[[ EXERCISE DATA open ]]

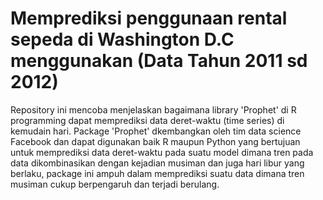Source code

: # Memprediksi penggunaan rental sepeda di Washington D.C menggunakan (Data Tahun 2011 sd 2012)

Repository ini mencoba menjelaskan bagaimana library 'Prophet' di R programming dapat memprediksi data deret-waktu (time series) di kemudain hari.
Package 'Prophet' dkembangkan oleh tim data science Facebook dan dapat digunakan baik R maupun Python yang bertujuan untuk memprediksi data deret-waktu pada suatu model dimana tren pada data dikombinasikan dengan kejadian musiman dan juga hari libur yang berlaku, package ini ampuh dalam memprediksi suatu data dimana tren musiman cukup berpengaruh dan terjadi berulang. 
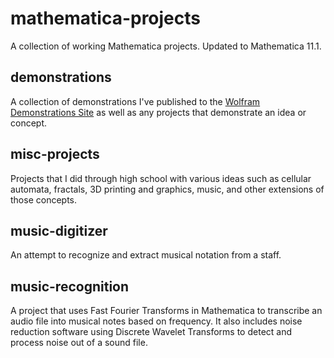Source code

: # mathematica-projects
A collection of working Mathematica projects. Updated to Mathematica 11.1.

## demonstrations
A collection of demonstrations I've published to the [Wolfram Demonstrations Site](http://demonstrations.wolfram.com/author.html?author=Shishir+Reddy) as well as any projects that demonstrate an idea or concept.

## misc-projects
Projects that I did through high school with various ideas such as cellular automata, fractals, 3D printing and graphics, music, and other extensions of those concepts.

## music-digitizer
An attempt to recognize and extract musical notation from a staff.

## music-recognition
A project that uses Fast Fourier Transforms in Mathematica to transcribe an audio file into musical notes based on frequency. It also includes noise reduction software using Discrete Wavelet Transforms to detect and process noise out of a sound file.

[[ EXERCISE DATA closed ]]
[[ EXERCISE DATA open ]]

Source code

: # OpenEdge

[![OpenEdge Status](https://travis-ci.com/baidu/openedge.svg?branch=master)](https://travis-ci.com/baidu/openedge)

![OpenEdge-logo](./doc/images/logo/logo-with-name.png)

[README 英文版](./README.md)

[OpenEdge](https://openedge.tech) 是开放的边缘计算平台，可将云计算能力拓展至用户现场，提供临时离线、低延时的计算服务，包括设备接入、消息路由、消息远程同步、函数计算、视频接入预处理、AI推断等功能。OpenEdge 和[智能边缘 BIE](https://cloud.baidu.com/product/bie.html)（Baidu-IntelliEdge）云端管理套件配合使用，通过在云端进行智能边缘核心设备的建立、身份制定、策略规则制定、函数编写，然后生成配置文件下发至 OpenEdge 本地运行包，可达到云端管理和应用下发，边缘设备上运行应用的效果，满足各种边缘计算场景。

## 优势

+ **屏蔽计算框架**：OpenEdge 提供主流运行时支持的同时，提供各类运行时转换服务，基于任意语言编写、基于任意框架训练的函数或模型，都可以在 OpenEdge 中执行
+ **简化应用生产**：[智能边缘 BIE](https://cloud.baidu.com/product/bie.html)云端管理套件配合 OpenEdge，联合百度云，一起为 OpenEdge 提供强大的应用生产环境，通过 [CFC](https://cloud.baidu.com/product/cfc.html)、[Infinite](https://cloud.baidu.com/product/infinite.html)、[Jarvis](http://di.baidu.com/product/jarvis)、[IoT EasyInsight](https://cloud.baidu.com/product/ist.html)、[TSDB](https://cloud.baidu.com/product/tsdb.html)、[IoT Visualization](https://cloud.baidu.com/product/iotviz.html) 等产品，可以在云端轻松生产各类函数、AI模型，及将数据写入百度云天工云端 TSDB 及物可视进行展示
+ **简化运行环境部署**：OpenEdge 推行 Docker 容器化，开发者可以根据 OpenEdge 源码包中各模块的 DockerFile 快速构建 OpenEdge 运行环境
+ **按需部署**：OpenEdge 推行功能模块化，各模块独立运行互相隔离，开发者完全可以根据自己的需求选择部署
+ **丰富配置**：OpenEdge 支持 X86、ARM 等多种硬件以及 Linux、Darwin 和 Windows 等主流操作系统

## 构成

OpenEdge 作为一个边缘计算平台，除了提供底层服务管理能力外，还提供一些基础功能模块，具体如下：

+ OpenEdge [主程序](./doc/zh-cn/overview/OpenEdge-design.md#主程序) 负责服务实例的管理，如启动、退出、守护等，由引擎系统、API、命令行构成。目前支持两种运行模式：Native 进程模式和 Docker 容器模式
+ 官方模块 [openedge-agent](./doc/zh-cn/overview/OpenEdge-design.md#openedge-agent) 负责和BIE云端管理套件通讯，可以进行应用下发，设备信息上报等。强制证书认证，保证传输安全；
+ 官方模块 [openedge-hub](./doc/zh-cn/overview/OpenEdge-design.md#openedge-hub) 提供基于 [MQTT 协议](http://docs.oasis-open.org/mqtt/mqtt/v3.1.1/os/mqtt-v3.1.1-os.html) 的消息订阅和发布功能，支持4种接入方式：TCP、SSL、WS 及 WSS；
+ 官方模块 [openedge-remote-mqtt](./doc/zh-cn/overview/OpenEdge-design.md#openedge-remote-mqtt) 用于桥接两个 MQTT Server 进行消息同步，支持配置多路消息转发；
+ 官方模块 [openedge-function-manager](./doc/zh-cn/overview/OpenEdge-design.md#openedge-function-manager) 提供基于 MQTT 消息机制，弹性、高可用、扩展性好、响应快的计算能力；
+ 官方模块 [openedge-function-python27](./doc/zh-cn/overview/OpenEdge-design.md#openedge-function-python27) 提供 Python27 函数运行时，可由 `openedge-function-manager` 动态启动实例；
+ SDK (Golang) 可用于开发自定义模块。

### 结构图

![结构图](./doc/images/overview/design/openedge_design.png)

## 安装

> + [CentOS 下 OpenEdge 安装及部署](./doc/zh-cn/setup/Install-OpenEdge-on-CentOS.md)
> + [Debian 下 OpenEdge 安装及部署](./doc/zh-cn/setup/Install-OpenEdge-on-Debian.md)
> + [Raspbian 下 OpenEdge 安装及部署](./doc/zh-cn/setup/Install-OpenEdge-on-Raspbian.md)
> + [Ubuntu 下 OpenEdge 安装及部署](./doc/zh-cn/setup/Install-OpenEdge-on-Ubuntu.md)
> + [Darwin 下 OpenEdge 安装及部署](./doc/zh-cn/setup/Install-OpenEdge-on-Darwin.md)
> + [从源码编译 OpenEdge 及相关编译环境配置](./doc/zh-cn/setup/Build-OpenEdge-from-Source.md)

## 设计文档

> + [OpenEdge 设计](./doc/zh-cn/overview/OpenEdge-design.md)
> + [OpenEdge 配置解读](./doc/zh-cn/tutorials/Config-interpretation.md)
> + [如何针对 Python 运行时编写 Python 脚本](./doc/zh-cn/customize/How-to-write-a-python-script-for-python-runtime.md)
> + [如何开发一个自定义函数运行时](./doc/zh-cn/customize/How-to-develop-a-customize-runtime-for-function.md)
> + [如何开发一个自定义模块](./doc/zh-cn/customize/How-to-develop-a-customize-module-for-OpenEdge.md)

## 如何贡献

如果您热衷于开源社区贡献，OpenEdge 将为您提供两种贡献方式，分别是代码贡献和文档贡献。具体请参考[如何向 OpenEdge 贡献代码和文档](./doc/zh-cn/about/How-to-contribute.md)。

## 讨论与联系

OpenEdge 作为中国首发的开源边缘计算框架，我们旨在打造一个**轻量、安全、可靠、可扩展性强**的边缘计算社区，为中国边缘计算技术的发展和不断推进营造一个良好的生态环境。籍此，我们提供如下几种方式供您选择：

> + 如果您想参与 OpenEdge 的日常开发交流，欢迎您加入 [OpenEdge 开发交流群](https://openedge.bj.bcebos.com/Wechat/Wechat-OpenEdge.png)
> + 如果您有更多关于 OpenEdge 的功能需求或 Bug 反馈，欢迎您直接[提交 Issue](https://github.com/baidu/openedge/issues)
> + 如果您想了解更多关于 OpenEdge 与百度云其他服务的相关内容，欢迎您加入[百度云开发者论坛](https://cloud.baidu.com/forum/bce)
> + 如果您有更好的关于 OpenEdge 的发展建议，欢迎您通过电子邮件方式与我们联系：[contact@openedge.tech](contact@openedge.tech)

[[ EXERCISE DATA closed ]]

* **ASSIGNMENT**
Only the lines that contain the string "提供基于" are to be copied from the records.

* **ANSWER TO THIS PROBLEM**
+ 官方模块 [openedge-hub](./doc/zh-cn/overview/OpenEdge-design.md#openedge-hub) 提供基于 [MQTT 协议](http://docs.oasis-open.org/mqtt/mqtt/v3.1.1/os/mqtt-v3.1.1-os.html) 的消息订阅和发布功能，支持4种接入方式：TCP、SSL、WS 及 WSS；
+ 官方模块 [openedge-function-manager](./doc/zh-cn/overview/OpenEdge-design.md#openedge-function-manager) 提供基于 MQTT 消息机制，弹性、高可用、扩展性好、响应快的计算能力；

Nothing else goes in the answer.